Brooklyn's Judicial Loyalty Oath

Selection Procedures Questioned as Scandal Widens

"Judges may now be more inclined than ever to decide cases or make patronage appointments in ways that please party officials," the newspaper stated on September 23 of that year. A month later, on October 31, the paper repeated its blast at Friedman, then still more than two years away from his indictment on corruption charges.

"Since political leaders choose the candidates for apathetic voters to ratify at election time, only party loyalists have a chance to get on the bench. But once there, supporters of the system have long argued, staying there requires only decent performance, not continuing kowtowing to the pols. No more," the Times' editorialists wrote.

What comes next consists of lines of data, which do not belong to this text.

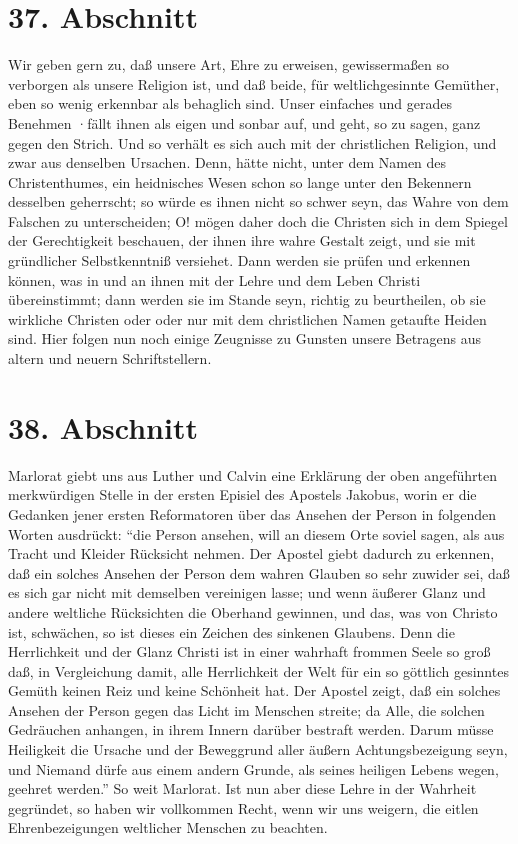 \section{37. Abschnitt}

Wir geben gern zu, daß unsere Art, Ehre zu erweisen, gewissermaßen so verborgen
als unsere Religion ist, und daß beide, für weltlichgesinnte Gemüther, eben so
wenig erkennbar als behaglich sind. Unser einfaches und gerades Benehmen ·fällt
ihnen als eigen und sonbar auf, und geht, so zu sagen, ganz gegen den Strich.
Und so verhält es sich auch mit der christlichen Religion, und zwar aus
denselben Ursachen. Denn, hätte nicht, unter dem Namen des Christenthumes, ein
heidnisches Wesen schon so lange unter den Bekennern desselben geherrscht; so
würde es ihnen nicht so schwer seyn, das Wahre von dem Falschen zu
unterscheiden; O! mögen daher doch die Christen sich in dem Spiegel der
Gerechtigkeit beschauen, der ihnen ihre wahre Gestalt zeigt, und sie mit
gründlicher Selbstkenntniß versiehet. Dann werden sie prüfen und erkennen
können, was in und an ihnen mit der Lehre und dem Leben Christi übereinstimmt;
dann werden sie im Stande seyn, richtig zu beurtheilen, ob sie wirkliche
Christen oder oder nur mit dem christlichen Namen getaufte Heiden sind. Hier
folgen nun noch einige Zeugnisse zu Gunsten unsere Betragens aus altern und
neuern Schriftstellern.

\section{38. Abschnitt}

Marlorat giebt uns aus Luther und Calvin eine Erklärung der oben angeführten
merkwürdigen Stelle in der ersten Episiel des Apostels Jakobus, worin er die
Gedanken jener ersten Reformatoren über das Ansehen der Person in folgenden
Worten ausdrückt: "`die Person ansehen, will an diesem Orte soviel sagen, als
aus Tracht und Kleider Rücksicht nehmen. Der Apostel giebt dadurch zu erkennen,
daß ein solches Ansehen der Person dem wahren Glauben so sehr zuwider sei, daß
es sich gar nicht mit demselben vereinigen lasse; und wenn äußerer Glanz und
andere weltliche Rücksichten die Oberhand gewinnen, und das, was von Christo
ist, schwächen, so ist dieses ein Zeichen des sinkenen Glaubens. Denn die
Herrlichkeit und der Glanz Christi ist in einer wahrhaft frommen Seele so groß
daß, in Vergleichung damit, alle Herrlichkeit der Welt für ein so göttlich
gesinntes Gemüth keinen Reiz und keine Schönheit hat. Der Apostel zeigt, daß ein
solches Ansehen der Person gegen das Licht im Menschen streite; da Alle, die
solchen Gedräuchen anhangen, in ihrem Innern darüber bestraft werden. Darum
müsse Heiligkeit die Ursache und der Beweggrund aller äußern Achtungsbezeigung
seyn, und Niemand dürfe aus einem andern Grunde, als seines heiligen Lebens
wegen, geehret werden."' So weit Marlorat. Ist nun aber diese Lehre in der
Wahrheit gegründet, so haben wir vollkommen Recht, wenn wir uns weigern, die
eitlen Ehrenbezeigungen weltlicher Menschen zu beachten.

Some Brooklyn officials have already quietly raised their voices in objection to the party's disavowal of Lopez Torres. City Councilman David Yassky and State Assemblyman James Brennan have spoken out, and some 20 elected officials have endorsed her for re-election.

One of them, District Leader Elizabeth Rose Daly, from downtown Brooklyn, has also called on Norman to allow the way judges are currently selected to be discussed.

"Confidence in the judiciary is one of the underpinnings of our democratic system of government and right now, public trust in the Brooklyn judicial selection system has been seriously eroded," wrote Daly in a February 26 letter to Norman. "We must objectively examine our practices, or suffer the consequences of others doing so without our participation, because they see us as running a sham operation."